Online data and applications are also a critical part of CallCredit’s new Define database launched last month. This merges The Trading Floor’s own data with new owner CallCredit’s own Core data pool, including all CallCredit’s Cameo consumer segmentations, risk data and models. Claimed to “contain more individuals with more contact touchpoints” than any other UK file, the new database sports some impressive numbers.
“We’ve loaded over 164 million records in the last 12 months from data that we’ve sourced from 80 contributing partners across 10 verticals,” says Chris McDonald, Managing Director for Data Solutions at Callcredit Marketing Solutions. “We believe it is the strongest data set on the market.”
An attitudinal survey gathered online adds an interesting extra twist. Instead of written questions and answers, the AIM (Attitudinal, Inspirational, Motivational) survey offers alternative images to respondents to classify them into one of 900 types. McDonald says they have gathered just under 1m surveys so far.
Over 60% of the data is verified by a minimum of three sources, and 84% has at least one contact detail gathered less than six months ago, with all landline numbers screened every 30 days. Automation plays a big part in the update and refresh process.
For example, there are real-time email feedback loops to instantly replace hard bounces where an alternative email is present, feeds of online purchase data, and CallCredit will also load results from client email campaigns onto the database to aid future email list selection.
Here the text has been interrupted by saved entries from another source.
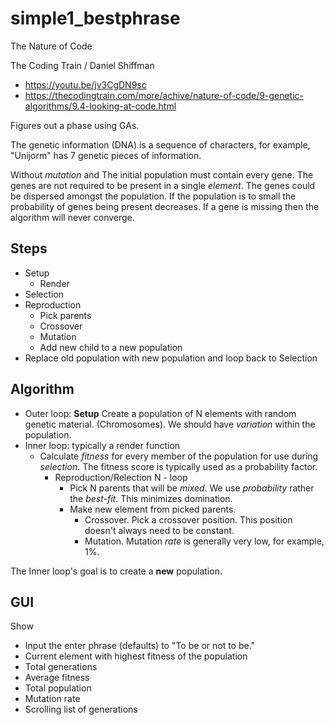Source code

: # simple1_bestphrase
The Nature of Code

The Coding Train / Daniel Shiffman

- https://youtu.be/jv3CgDN9sc
- https://thecodingtrain.com/more/achive/nature-of-code/9-genetic-algorithms/9.4-looking-at-code.html

Figures out a phase using GAs.

The genetic information (DNA) is a sequence of characters, for example, "Unijorm" has 7 genetic pieces of information.

Without *mutation* and The initial population must contain every gene. The genes are not required to be present in a single *element*. The genes could be dispersed amongst the population. If the population is to small the probability of genes being present decreases. If a gene is missing then the algorithm will never converge.

## Steps
- Setup
  - Render
- Selection
- Reproduction
  - Pick parents
  - Crossover
  - Mutation
  - Add new child to a new population
- Replace old population with new population and loop back to Selection

## Algorithm
- Outer loop: **Setup** Create a population of N elements with random genetic material. (Chromosomes). We should have *variation* within the population.
- Inner loop: typically a render function
  - Calculate *fitness* for every member of the population for use during *selection*. The fitness score is typically used as a probability factor.
    - Reproduction/Relection N - loop
      - Pick N parents that will be *mixed*. We use *probability* rather the *best-fit*. This minimizes domination.
      - Make new element from picked parents.
        - Crossover. Pick a crossover position. This position doesn't always need to be constant.
        - Mutation. Mutation *rate* is generally very low, for example, 1%.

The Inner loop's goal is to create a **new** population.

## GUI
Show
- Input the enter phrase (defaults) to "To be or not to be."
- Current element with highest fitness of the population
- Total generations
- Average fitness
- Total population
- Mutation rate
- Scrolling list of generations
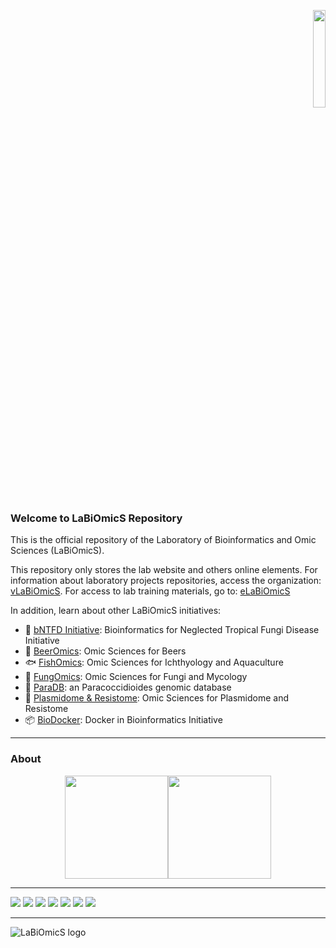 <p align="right">
  <img src="https://labiomics.github.io/images/openscience.png" width="20%" height="20%"/>
</p>

### Welcome to LaBiOmicS Repository

This is the official repository of the Laboratory of Bioinformatics and Omic Sciences (LaBiOmicS).

This repository only stores the lab website and others online elements. For information about laboratory projects repositories, access the organization: [vLaBiOmicS](https://github.com/vLaBiOmicS). For access to lab training materials, go to: [eLaBiOmicS](https://github.com/eLaBiOmicS)

In addition, learn about other LaBiOmicS initiatives:

- 🍄 [bNTFD Initiative](https://github.com/bNTFD): Bioinformatics for Neglected Tropical Fungi Disease Initiative
- 🍺 [BeerOmics](https://github.com/BeerOmics): Omic Sciences for Beers
- 🐟 [FishOmics](https://github.com/FishOmics): Omic Sciences for Ichthyology and Aquaculture
- 🍄 [FungOmics](https://github.com/FungOmics): Omic Sciences for Fungi and Mycology
- 🍄 [ParaDB](https://github.com/ParacoccidioidesDB): an Paracoccidioides genomic database
- 🦠 [Plasmidome & Resistome](https://github.com/Plasmidome): Omic Sciences for Plasmidome and Resistome
- 📦 [BioDocker](https://github.com/BioDocker): Docker in Bioinformatics Initiative

---

### About

<div align="center">
  <a href="https://github.com/LaBiOmicS">
<img height="165em" src="https://github-readme-stats.vercel.app/api?username=LaBiOmicS&show_icons=true&theme=dracula&include_all_commits=true&count_private=true"/><img height="165em" src="https://github-readme-stats.vercel.app/api/top-langs/?username=LaBiOmicS&layout=compact&langs_count=7&theme=dracula"/>
</div>

---
  
<a href = "XXXXXXXXXX"><img src="https://img.shields.io/badge/Academia-fff?style=for-the-badge&logo=academia&logoColor=black" target="_blank"></a> <a href = "XXXXXXXXXX"><img src="https://img.shields.io/badge/ResearchGate-00CCBB?style=for-the-badge&logo=ResearchGate&logoColor=white" target="_blank"></a>  <a href = "https://github.com/LaBiOmicS/"><img src="https://img.shields.io/badge/GitHub-100000?style=for-the-badge&logo=github&logoColor=white" target="_blank"></a> <a href = "mailto:labiomics@bioinformatica.com.br"><img src="https://img.shields.io/badge/Gmail-D14836?style=for-the-badge&logo=gmail&logoColor=white" target="_blank"></a> <a href = "XXXXXX"><img src="https://img.shields.io/badge/Slack-4A154B?style=for-the-badge&logo=slack&logoColor=white" target="_blank"></a> <a href = "XXXXXX"><img src="https://img.shields.io/badge/Trello-%23026AA7.svg?style=for-the-badge&logo=Trello&logoColor=white" target="_blank"></a> <a href = "XXXXXX"><img src="https://img.shields.io/badge/Medium-12100E?style=for-the-badge&logo=medium&logoColor=white" target="_blank"></a> 

---
  
![LaBiOmicS logo](https://labiomics.github.io/images/logo-lab.png)
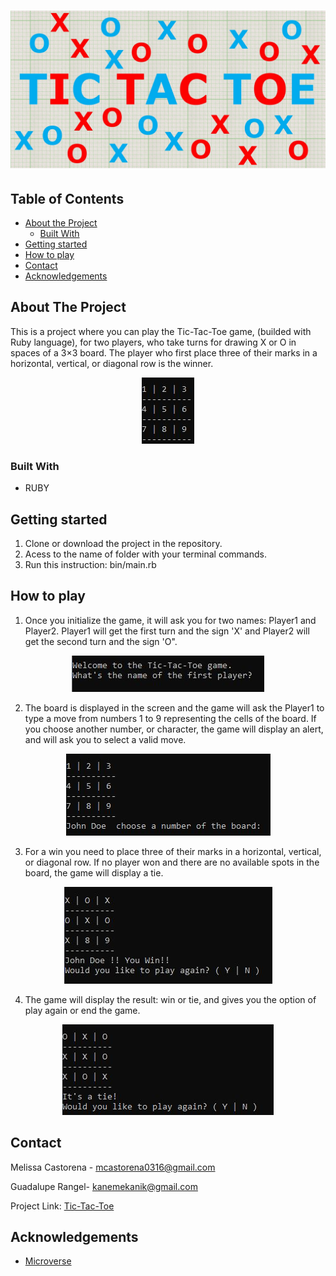 # <div align="center"><img src="Images/tic-tac-toe.JPG"></div>

## Table of Contents

* [About the Project](#about-the-project)
  * [Built With](#built-with)
* [Getting started](#Getting-started)
* [How to play](#How-to-play)
* [Contact](#contact)
* [Acknowledgements](#acknowledgements)

<!-- ABOUT THE PROJECT -->
## About The Project

This is a project where you can play the Tic-Tac-Toe game, (builded with Ruby language), for two players, who take turns for drawing X or O in spaces of a 3×3 board. The player who first place three of their marks in a horizontal, vertical, or diagonal row is the winner. 


<div align="center"><img src="Images/board-pic.JPG"></div>

### Built With

* RUBY

## Getting started

1. Clone or download the project in the repository.
2. Acess to the name of folder with your terminal commands.
3. Run this instruction: bin/main.rb 

## How to play

1. Once you initialize the game, it will ask you for two names: Player1 and Player2. Player1 will get the first turn and the sign 'X' and Player2 will get the second turn and the sign 'O".

<div align="center"><img src="Images/welcome.JPG"></div>

2. The board is displayed in the screen and the game will ask the Player1 to type a move from numbers 1 to 9 representing the cells of the board. If you choose another number, or character, the game will display an alert, and will ask you to select a valid move.

<div align="center"><img src="Images/john.JPG"></div>

3. For a win you need to place three of their marks in a horizontal, vertical, or diagonal row. If no player won and there are no available spots in the board, the game will display a tie.

<div align="center"><img src="Images/win.JPG"></div>

4. The game will display the result: win or tie, and gives you the option of play again or end the game. 

<div align="center"><img src="Images/tie.JPG"></div>



<!-- CONTACT -->
## Contact

Melissa Castorena - mcastorena0316@gmail.com

Guadalupe Rangel- kanemekanik@gmail.com

Project Link: [Tic-Tac-Toe](https://github.com/Luzaks/tic-tac-toe/tree/development)



<!-- ACKNOWLEDGEMENTS -->
## Acknowledgements

* [Microverse](https://www.microverse.org/)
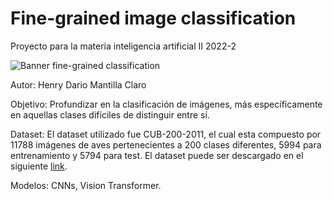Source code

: # Fine-grained image classification

Proyecto para la materia inteligencia artificial II 2022-2

![Banner fine-grained classification](/assets/img/MarineGEO_logo.png "Fine-grained Classification")

Autor: Henry Dario Mantilla Claro

Objetivo: Profundizar en la clasificación de imágenes, más específicamente en aquellas clases difíciles de distinguir entre sí.

Dataset: El dataset utilizado fue CUB-200-2011, el cual esta compuesto por 11788 imágenes de aves pertenecientes a 200 clases diferentes, 5994 para entrenamiento y 5794 para test. El dataset puede ser descargado en el siguiente [link](https://www.vision.caltech.edu/datasets/cub_200_2011/ "Title").

Modelos: CNNs, Vision Transformer.
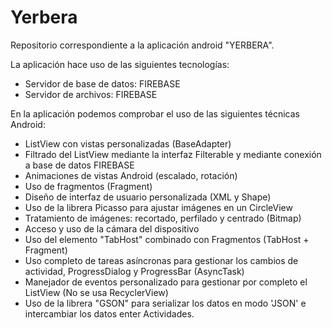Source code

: # Yerbera
Repositorio correspondiente a la aplicación android "YERBERA".

La aplicación hace uso de las siguientes tecnologías:

- Servidor de base de datos: FIREBASE
- Servidor de archivos: FIREBASE

En la aplicación podemos comprobar el uso de las siguientes técnicas Android:

- ListView con vistas personalizadas (BaseAdapter)
- Filtrado del ListView mediante la interfaz Filterable y mediante conexión a base de datos FIREBASE
- Animaciones de vistas Android (escalado, rotación)
- Uso de fragmentos (Fragment) 
- Diseño de interfaz de usuario personalizada (XML y Shape)
- Uso de la librera Picasso para ajustar imágenes en un CircleView
- Tratamiento de imágenes: recortado, perfilado y centrado (Bitmap)
- Acceso y uso de la cámara del dispositivo
- Uso del elemento "TabHost" combinado con Fragmentos (TabHost + Fragment)
- Uso completo de tareas asíncronas para gestionar los cambios de actividad, ProgressDialog y ProgressBar (AsyncTask)
- Manejador de eventos personalizado para gestionar por completo el ListView (No se usa RecyclerView)
- Uso de la librera "GSON" para serializar los datos en modo 'JSON' e intercambiar los datos enter Actividades.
“That will help fine tune our database information,” says McDonald. “We can run tight selections on our email file as we know a great deal about them. It’s real data from real people doing real things.”
As well as multichannel contacts, the file includes what McDonald calls “holistic addressing”. Individual records can include Facebook details, Twitter accounts, indicators of email response and even device preferences: do they use an iPad, a smartphone or a PC – or all three? That means that, besides list selection and tagging, one of the database’s key applications will be as an operational reference file to underpin the company’s custom online targeting services, and CallCredit has made a significant investment in “agile systems” to support this. As well as handling the automated refreshes mentioned above, the company’s high-speed database platform and decision engine is able to work in real time with web content management tools to handle ad serving or offer management.
“Everything’s moving online but clients don’t always capture enough information to help make offers,” says McDonald. “We can help recognise them in real time and recommend the best personalisation of that session. There’s no-one out there in the agency world that has that ability.”
The combination of Acxiom’s ILU and Personicx segmentations also has great potential in identifying and classifying website visitors. However, any ambitions to track customers online using persistent cookies and classify them by the sites they visit are severely tempered by public sentiment and pending privacy legislation.
“Recognition will be key so that they can turn these browsers into real people,” says Goldsmith. “But it will have to be targeting at segment rather than individual level. It will have to be accurate, but without identifying people individually.”
Every consumer marketer has to make the most of the data that his customers supply, day in and day out, and online behaviour and purchase information is no different. But when that data is insufficient, incomplete or simply missing, that’s when external data providers can step in. Whether it’s a list of cold email addresses or informing sub-second decisions, working with the right consumer databases can sharpen any marketer’s competitive edge.